Co decyduje o byciu pierwszym, a nie drugim bramkarzem w danym klubie?
Kluby angielskie są w stanie pozyskać dobrych bramkarzy z każdego zakątka świata. W Premier League rywalizacja na pozycji bramkarza jest niezwykle duża. W Swansea uzupełnia mnie niemiecki bramkarz Gerhard Tremmel, w Aston Villi amerykańskiego bramkarza Brada Guzana w każdej chwili może zastąpić Irlandczyk Shay Given. W klubach angielskich odpowiedzialność jest niemalże jednoosobowa. O grze w drużynie decyduje przede wszystkim menedżer, którym w Arsenalu jest Arsene Wenger, a w Swansea Garry Monk. Musi on mieć zaufanie do danego bramkarza. Zyskuje się je głównie dobrymi występami, ale także pracą na treningach.

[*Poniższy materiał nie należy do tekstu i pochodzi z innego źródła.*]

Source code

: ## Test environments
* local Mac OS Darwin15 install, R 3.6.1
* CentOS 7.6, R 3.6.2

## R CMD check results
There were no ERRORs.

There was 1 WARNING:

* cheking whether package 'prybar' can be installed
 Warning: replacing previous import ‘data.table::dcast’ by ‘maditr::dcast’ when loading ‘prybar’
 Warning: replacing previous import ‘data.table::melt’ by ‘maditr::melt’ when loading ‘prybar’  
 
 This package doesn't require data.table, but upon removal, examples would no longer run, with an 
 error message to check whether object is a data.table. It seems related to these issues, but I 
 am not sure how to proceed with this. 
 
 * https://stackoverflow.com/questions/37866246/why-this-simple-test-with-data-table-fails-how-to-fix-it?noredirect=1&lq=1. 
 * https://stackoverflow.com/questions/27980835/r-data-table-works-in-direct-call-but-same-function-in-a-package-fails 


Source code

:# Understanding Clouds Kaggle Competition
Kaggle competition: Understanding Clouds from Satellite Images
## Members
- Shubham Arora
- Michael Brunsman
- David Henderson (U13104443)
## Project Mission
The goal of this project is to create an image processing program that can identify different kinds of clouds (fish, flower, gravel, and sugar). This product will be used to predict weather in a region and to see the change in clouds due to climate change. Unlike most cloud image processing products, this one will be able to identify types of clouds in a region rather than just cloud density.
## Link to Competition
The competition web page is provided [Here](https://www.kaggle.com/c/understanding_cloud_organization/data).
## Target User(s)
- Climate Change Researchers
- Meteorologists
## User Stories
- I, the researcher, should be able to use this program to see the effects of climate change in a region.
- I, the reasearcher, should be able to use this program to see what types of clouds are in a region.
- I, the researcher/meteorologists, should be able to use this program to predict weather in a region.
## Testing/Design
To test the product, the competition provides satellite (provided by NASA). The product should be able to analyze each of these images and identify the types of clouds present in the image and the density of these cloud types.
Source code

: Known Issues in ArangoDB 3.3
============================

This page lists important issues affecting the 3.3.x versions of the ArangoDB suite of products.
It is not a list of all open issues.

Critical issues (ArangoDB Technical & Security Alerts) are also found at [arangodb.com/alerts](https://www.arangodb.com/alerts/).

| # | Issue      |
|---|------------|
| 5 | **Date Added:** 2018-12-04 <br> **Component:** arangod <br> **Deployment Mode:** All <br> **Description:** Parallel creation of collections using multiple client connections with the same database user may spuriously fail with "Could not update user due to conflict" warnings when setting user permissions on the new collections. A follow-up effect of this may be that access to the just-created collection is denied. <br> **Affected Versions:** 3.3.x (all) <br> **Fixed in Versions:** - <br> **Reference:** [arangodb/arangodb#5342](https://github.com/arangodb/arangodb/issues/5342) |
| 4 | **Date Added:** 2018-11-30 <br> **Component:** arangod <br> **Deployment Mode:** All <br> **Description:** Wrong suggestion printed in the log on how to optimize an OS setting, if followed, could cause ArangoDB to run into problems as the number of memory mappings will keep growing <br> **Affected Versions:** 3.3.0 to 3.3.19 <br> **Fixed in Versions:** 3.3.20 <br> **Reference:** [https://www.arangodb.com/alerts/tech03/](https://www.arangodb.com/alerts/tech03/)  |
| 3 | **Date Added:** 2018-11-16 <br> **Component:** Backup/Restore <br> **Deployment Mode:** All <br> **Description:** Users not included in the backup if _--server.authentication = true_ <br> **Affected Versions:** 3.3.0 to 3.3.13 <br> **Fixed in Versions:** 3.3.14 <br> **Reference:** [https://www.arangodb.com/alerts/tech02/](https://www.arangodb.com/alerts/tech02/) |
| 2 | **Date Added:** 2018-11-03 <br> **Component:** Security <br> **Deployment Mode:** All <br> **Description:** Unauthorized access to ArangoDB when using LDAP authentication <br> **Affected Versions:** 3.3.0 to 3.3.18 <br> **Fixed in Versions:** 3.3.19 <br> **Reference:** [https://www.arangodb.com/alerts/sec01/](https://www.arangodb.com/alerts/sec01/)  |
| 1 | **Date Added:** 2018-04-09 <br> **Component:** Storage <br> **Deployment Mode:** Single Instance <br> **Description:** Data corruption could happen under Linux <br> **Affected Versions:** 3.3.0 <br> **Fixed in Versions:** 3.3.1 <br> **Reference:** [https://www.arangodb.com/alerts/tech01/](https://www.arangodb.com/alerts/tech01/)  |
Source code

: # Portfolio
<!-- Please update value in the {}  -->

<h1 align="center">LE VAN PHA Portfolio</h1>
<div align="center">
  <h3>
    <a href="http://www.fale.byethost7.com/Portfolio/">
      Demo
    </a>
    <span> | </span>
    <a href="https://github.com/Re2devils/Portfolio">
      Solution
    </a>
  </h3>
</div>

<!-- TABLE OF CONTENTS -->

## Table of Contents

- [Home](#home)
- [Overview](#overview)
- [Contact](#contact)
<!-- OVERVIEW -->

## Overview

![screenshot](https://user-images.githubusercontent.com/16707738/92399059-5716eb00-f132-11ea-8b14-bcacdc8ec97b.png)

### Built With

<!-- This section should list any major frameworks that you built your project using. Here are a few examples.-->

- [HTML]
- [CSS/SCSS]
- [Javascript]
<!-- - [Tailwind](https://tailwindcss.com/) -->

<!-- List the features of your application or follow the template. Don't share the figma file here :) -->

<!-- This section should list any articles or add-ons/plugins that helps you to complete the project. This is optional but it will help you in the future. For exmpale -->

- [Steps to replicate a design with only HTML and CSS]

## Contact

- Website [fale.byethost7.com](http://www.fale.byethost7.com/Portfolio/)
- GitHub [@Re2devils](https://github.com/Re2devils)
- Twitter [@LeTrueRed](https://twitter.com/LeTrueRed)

W Pana grze widać koncentrację, spokój i pewność interwencji. Czy osiągnął Pan bramkarską dojrzałość, która sprawia, że stał się polskim bramkarzem numer jeden?
Bramkarz jest tak dobry, jak jego ostatni mecz (śmiech). Czuję, że jestem w dobrej formie, ale ocenę zostawiam dziennikarzom, a decyzję o tym, kto powinien bronić w kadrze, trenerowi.

Czego oczekuje Pan w najbliższych miesiącach?
Do końca rozgrywek w Premier League pozostało już tylko 8 meczów. Swansea jest na dobrej drodze, aby osiągnąć coś więcej niż tylko obronę przed spadkiem. Chcę klubowi w tym pomóc. Mam także nadzieję na dobre wyniki reprezentacji Polski – także z moim udziałem.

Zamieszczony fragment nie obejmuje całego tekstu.